The solution must therefore be to remove time():
Now you stop getting duplicate batch files.
Comment #3
alex_b CreditAttribution: alex_b commentedThe problem is concurrency - what if a new version of the file is stored on top of an older one while that older one is imported by a different process? This is unlikely, but possible. I know that time() is really not a good safe guard at the moment.
I wonder whether we could treat any FeedsHTTPFetcher file paths temporary and just remove them after import. New imports can always download fresh.
- Create a protected method FeedsFetcher::getFileDestination() that breaks out the generation of the file destination from getFilePath().
- Override getFileDestination() in FeedsHTTPFetcher and use file_directory_temp() as base directory.
- Introduce a FeedsBatch::destroy() method, invoke it in FeedsSource::import() where the import is FEEDS_BATCH_COMPLETE.
- Override destroy() in FeedsHTTPFetcher and delete all temporary files.
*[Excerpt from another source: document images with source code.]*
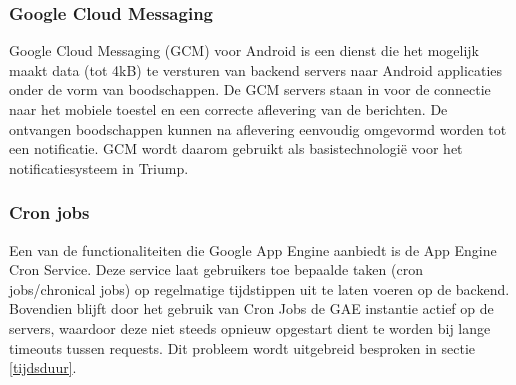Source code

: \subsubsection{Google Cloud Messaging~\cite{Google_Cloud_Messaging}}

Google Cloud Messaging (GCM) voor Android is een dienst die het mogelijk maakt data (tot 4kB) te versturen van backend servers naar Android applicaties onder de vorm van boodschappen. De GCM servers staan in voor de connectie naar het mobiele toestel en een correcte aflevering van de berichten. De ontvangen boodschappen kunnen na aflevering eenvoudig omgevormd worden tot een notificatie. GCM wordt daarom gebruikt als basistechnologië voor het notificatiesysteem in Triump.

\subsubsection{Cron jobs~\cite{Google_Cron_Jobs}}

Een van de functionaliteiten die Google App Engine aanbiedt is de App Engine Cron Service. Deze service laat gebruikers toe bepaalde taken (cron jobs/chronical jobs) op regelmatige tijdstippen uit te laten voeren op de backend. Bovendien blijft door het gebruik van Cron Jobs de GAE instantie actief op de servers, waardoor deze niet steeds opnieuw opgestart dient te worden bij lange timeouts tussen requests. Dit probleem wordt uitgebreid besproken in sectie \ref{tijdsduur}.


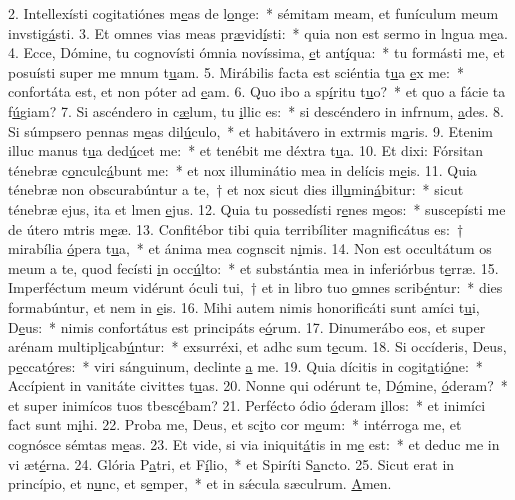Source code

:2. Intellexísti cogitatiónes m\uline{e}as de l\uline{o}nge:~* sémitam meam, et funículum meum invstig\uline{á}sti.
3. Et omnes vias meas pr\uline{æ}vid\uline{í}sti:~* quia non est sermo in lngua m\uline{e}a.
4. Ecce, Dómine, tu cognovísti ómnia novíssima, \uline{e}t ant\uline{í}qua:~* tu formásti me, et posuísti super me mnum t\uline{u}am.
5. Mirábilis facta est sciéntia t\uline{u}a \uline{e}x me:~* confortáta est, et non póter ad \uline{e}am.
6. Quo ibo a sp\uline{í}ritu t\uline{u}o?~* et quo a fácie ta f\uline{ú}giam?
7. Si ascéndero in c\uline{æ}lum, tu \uline{i}llic es:~* si descéndero in infrnum, \uline{a}des.
8. Si súmpsero pennas m\uline{e}as dil\uline{ú}culo,~* et habitávero in extrmis m\uline{a}ris.
9. Etenim illuc manus t\uline{u}a ded\uline{ú}cet me:~* et tenébit me déxtra t\uline{u}a.
10. Et dixi: Fórsitan ténebræ c\uline{o}nculc\uline{á}bunt me:~* et nox illuminátio mea in delícis m\uline{e}is.
11. Quia ténebræ non obscurabúntur a te,~† et nox sicut dies ill\uline{u}min\uline{á}bitur:~* sicut ténebræ ejus, ita et lmen \uline{e}jus.
12. Quia tu possedísti r\uline{e}nes m\uline{e}os:~* suscepísti me de útero mtris m\uline{e}æ.
13. Confitébor tibi quia terribíliter magnificátus es:~† mirabília \uline{ó}pera t\uline{u}a,~* et ánima mea cognscit n\uline{i}mis.
14. Non est occultátum os meum a te, quod fecísti \uline{i}n occ\uline{ú}lto:~* et substántia mea in inferiórbus t\uline{e}rræ.
15. Imperféctum meum vidérunt óculi tui,~† et in libro tuo \uline{o}mnes scrib\uline{é}ntur:~* dies formabúntur, et nem in \uline{e}is.
16. Mihi autem nimis honorificáti sunt amíci t\uline{u}i, D\uline{e}us:~* nimis confortátus est principáts e\uline{ó}rum.
17. Dinumerábo eos, et super arénam multipl\uline{i}cab\uline{ú}ntur:~* exsurréxi, et adhc sum t\uline{e}cum.
18. Si occíderis, Deus, p\uline{e}ccat\uline{ó}res:~* viri sánguinum, declinte \uline{a} me.
19. Quia dícitis in cogit\uline{a}ti\uline{ó}ne:~* Accípient in vanitáte civittes t\uline{u}as.
20. Nonne qui odérunt te, D\uline{ó}mine, \uline{ó}deram?~* et super inimícos tuos tbesc\uline{é}bam?
21. Perfécto ódio \uline{ó}deram \uline{i}llos:~* et inimíci fact sunt m\uline{i}hi.
22. Proba me, Deus, et sc\uline{i}to cor m\uline{e}um:~* intérroga me, et cognósce sémtas m\uline{e}as.
23. Et vide, si via iniquit\uline{á}tis in m\uline{e} est:~* et deduc me in vi æt\uline{é}rna.
24. Glória P\uline{a}tri, et F\uline{í}lio,~* et Spiríti S\uline{a}ncto.
25. Sicut erat in princípio, et n\uline{u}nc, et s\uline{e}mper,~* et in sǽcula sæculrum. \uline{A}men.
The destroy() mechanism is important because the alternative, PHP's __destruct() will be invoked after every page load while the file needs to stay alive for a full batched import over several page loads.
Comment #4
Anonymous (not verified) CreditAttribution: Anonymous commentedGood point about concurrency. But I would keep files for re-use during the "refresh-period" (if set):
With a refresh period:
- check the "import_period" before re-downloading. Re-use the existing file, avoid another FeedsHTTPFetch
- after the import_period: re-download and overwrite the existing file (no duplicates)
Without a refresh period, always delete after full import. This both cleans up files & reduces uncessary data-transfer.
Comment #5
Anonymous (not verified) CreditAttribution: Anonymous commentedHave a look at this (ugly, but it works). I change the decision logic in getFilePath() in FeedsBatch.inc.
I assumed the getRaw() is what calls the FeedsHTTPFetcher to remote fetch data. And I didn't know how to cleanly get the import_period, so I had to do a db query. This needs work.
Result:
- if $this->file_path exists, return it
- then if file_exists($dest): check import_period and file timestamp
- any other case: delete file, re-download file
This prevents FeedsHTTPFetch calls, and it avoids duplicate files.
Comment #6
brad.bulger CreditAttribution: brad.bulger commented3 years later and this is still a problem. Any chance of it being fixed?
Comment #7
twistor CreditAttribution: twistor as a volunteer commented